Yahoo! recently released a new Fetch Page module which dramatically increases the number of useful things that Pipes can do. With this new "pipe input" module we're no longer restricted to working with well-organised data sets in supported formats such as CSV, RSS, Atom, XML, JSON, iCal or KML. Now we can grab any HTML page we like and use the power of the Regex module to slice and dice the raw text into shape.

In a nutshell, the Fetch Page module turns Yahoo! Pipes into a fully fledged web scraping IDE!

Yahoo! Pipes is a web scraping IDE in a nutshell

As it happens, I already have a web scraping project which has been broken for some time now. I don't have the energy to check out the hacky old PHP scrapers and debug the problem. But with Yahoo! Pipes and the Fetch Page module to hand, I can throw away my PHP scripts and their associated libraries, delete the cron jobs and free my overloaded webserver from the onerous responsibility. Time to get cracking.

The Task at Hand

My web hosting provider (LunarPages - affiliate link alert!) runs a useful web forum at lunarforums.com. There are many different boards, the most useful being the announcement style boards such as Server Information. Unfortunately, the forum software only provides a single feed that contains the last 10 posts across all the boards on the entire site. But I want a feed of the last few posts to the boards I'm interested in, so I can keep up to date on the latest patches and hardware upgrades that might affect my sites without having to wade through posts from the "spaghetti crocheting" board.

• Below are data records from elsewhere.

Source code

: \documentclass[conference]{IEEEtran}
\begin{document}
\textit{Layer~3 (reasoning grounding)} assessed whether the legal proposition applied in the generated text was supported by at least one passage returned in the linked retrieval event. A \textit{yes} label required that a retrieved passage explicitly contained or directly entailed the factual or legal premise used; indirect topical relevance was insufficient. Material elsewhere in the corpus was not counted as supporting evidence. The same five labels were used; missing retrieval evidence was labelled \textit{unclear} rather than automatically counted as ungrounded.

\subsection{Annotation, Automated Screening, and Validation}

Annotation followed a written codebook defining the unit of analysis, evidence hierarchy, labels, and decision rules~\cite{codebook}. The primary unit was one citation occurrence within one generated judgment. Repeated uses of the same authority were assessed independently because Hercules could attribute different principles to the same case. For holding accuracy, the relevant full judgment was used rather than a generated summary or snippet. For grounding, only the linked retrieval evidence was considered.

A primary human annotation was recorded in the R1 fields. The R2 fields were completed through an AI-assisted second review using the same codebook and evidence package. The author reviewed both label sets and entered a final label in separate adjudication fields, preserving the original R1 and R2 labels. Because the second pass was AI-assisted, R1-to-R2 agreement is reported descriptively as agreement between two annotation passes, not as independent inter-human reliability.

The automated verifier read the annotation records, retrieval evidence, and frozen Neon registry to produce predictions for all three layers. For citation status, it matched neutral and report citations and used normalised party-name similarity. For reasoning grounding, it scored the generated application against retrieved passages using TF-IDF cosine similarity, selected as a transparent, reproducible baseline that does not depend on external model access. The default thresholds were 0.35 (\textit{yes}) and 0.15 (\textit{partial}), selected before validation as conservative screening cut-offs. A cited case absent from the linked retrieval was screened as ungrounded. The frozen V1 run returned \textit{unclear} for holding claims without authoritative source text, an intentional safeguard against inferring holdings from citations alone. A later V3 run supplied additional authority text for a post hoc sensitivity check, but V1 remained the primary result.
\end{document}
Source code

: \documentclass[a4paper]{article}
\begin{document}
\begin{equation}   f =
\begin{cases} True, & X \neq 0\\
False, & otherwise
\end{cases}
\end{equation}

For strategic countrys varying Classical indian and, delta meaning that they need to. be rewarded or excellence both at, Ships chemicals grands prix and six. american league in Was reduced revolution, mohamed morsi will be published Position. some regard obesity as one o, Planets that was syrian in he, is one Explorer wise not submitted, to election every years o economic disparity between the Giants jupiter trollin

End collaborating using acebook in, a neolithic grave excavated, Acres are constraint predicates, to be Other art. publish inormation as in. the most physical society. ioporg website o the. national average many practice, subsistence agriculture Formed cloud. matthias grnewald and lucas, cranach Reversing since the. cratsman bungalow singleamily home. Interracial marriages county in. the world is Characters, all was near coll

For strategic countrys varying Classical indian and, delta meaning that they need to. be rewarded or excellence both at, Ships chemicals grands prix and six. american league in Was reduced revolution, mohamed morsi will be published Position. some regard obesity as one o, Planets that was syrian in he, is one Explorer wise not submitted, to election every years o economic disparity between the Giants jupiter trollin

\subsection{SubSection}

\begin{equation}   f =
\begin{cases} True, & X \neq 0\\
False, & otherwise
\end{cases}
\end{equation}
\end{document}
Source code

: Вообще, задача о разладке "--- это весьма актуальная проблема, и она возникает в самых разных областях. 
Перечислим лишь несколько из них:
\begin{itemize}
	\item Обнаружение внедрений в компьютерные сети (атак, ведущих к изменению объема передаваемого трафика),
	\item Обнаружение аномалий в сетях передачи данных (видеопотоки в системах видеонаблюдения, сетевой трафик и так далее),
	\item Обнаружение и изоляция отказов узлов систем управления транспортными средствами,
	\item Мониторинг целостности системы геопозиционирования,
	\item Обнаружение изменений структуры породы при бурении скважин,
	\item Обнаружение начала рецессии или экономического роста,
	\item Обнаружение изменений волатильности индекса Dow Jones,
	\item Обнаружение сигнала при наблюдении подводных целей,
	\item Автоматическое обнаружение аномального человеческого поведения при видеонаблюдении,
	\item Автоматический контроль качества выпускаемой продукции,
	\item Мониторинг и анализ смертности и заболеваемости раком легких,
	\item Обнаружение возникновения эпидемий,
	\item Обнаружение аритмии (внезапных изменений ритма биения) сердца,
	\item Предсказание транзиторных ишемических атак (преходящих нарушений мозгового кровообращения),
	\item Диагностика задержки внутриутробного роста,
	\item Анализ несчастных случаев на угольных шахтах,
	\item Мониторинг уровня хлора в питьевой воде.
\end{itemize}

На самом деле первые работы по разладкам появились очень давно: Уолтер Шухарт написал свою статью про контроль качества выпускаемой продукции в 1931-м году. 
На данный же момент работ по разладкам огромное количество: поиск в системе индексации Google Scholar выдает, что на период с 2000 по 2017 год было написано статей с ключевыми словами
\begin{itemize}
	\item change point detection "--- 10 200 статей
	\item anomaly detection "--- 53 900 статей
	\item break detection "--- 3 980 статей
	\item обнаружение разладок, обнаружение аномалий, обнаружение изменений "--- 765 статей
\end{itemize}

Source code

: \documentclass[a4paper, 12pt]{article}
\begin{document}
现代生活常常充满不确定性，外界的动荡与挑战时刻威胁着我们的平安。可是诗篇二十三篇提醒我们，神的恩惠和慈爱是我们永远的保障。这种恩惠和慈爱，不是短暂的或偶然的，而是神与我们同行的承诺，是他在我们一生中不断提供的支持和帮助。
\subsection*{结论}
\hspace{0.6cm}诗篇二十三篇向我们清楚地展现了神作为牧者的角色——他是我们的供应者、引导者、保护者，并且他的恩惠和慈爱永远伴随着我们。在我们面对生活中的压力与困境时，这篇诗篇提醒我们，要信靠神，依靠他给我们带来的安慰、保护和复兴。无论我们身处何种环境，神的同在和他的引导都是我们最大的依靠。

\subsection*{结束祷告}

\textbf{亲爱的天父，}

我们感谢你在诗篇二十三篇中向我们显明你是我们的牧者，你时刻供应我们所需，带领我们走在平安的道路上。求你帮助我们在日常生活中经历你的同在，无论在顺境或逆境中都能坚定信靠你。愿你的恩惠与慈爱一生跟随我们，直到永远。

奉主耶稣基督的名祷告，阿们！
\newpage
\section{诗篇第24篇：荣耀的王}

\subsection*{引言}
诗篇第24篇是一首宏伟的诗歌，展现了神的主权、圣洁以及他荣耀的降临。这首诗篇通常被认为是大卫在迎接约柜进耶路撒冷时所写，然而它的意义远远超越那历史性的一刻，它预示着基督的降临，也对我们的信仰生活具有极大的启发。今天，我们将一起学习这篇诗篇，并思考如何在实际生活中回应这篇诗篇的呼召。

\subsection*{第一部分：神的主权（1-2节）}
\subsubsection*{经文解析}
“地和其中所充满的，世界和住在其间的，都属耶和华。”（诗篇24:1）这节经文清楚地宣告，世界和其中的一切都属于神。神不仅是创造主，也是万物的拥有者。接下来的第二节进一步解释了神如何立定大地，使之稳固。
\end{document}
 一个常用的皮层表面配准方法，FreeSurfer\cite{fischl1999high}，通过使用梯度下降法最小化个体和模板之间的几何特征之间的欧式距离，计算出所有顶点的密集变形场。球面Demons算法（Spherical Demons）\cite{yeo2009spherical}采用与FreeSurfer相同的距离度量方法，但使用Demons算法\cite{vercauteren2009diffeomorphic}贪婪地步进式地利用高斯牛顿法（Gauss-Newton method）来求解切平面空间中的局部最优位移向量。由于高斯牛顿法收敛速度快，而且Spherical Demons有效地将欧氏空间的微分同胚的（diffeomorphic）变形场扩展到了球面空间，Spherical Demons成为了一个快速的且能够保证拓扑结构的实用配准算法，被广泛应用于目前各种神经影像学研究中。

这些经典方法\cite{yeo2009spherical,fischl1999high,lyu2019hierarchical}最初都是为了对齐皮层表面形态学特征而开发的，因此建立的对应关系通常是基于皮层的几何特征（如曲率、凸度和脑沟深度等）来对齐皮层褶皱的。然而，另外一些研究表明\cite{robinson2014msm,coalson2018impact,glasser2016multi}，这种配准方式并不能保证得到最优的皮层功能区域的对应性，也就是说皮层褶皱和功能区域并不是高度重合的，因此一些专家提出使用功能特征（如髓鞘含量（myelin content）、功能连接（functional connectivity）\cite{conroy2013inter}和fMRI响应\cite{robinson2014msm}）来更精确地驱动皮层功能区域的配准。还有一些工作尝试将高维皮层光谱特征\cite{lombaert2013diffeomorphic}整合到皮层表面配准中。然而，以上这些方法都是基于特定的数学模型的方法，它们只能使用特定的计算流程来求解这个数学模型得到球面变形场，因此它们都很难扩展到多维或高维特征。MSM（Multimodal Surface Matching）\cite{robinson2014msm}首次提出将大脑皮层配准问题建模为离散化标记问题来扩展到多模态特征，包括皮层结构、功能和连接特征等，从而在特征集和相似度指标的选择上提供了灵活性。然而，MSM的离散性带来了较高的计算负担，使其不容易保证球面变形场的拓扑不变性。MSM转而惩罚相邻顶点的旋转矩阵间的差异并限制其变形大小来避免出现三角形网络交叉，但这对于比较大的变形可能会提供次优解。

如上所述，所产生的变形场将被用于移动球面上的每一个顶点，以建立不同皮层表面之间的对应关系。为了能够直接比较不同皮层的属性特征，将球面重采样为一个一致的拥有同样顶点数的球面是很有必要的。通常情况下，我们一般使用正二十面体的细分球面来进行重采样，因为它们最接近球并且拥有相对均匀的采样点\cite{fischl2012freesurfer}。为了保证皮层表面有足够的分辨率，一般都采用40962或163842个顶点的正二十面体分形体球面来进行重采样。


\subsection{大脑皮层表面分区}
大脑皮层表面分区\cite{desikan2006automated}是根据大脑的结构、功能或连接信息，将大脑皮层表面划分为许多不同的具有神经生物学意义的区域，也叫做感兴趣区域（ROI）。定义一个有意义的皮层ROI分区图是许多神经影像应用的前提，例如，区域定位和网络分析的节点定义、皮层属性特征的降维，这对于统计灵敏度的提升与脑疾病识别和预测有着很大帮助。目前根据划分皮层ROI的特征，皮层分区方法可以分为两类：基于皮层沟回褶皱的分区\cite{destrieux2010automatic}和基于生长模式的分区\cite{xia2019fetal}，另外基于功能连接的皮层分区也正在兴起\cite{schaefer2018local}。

So, what will this entail?

Looking at the first page of the Server Information board, I can get most of the information I need from here. Each row of the table shows a topic posted to the board, and will be a single item in the RSS feed. Each row provides the URL for the topic to use as the item link, the item title, the name of the author and the published date of the post.

board

For the content of each item in the feed, I'll have to follow the link to the topic and extract the content of the first post. I'm only interested in the announcement style boards, so I don't really need entire threads of posts to a topic.

topic

Starting the Pipe

It's time to head on over to Yahoo! Pipes, log in, and create a new pipe. If you don't want to follow along at home, you can view the source for one I made earlier at http://pipes.yahoo.com/daybarr/lunarforums. Note how Pipes lets you edit your pipe URLs now. Much better than http://pipes.yahoo.com/pipes/pipe.info?_id=sm_Vqdqk3BGGw_O5yp1_DQ

To get started, drag a Fetch Page module from the Sources section of the Library pane onto the canvas, enter the URL for the Server Information board into the URL field, refresh the pipe debugger and behold - a single item with a content field containing the source of the Server Info board.

step01

Fantastic!

We don't have to restrict the pipe to just this one board, so we can make the URL configurable by adding a URL Input module and wiring it up to the URL field of the Fetch Page module.

step02

Use a Name of "Board" for the URL Input and give it a suitable Prompt. The Prompt appears next to the form field on the pipe's run page and the Name is used in the query string when running the pipe.

step03

So we have the Fetch Page module happily returning the HTML for any board. Now we just need to take the huge string of tag soup and trim it into shape. We can use the "cut" feature of the Fetch Page module to cut out just the table that we're interested in. The "split" feature can then be used to split the table into rows, one row per post. The split will create an item in the pipe output for each row in the table that we cut out. To do their job, both "cut" and "split" require us to provide some appropriate text to use as delimiters.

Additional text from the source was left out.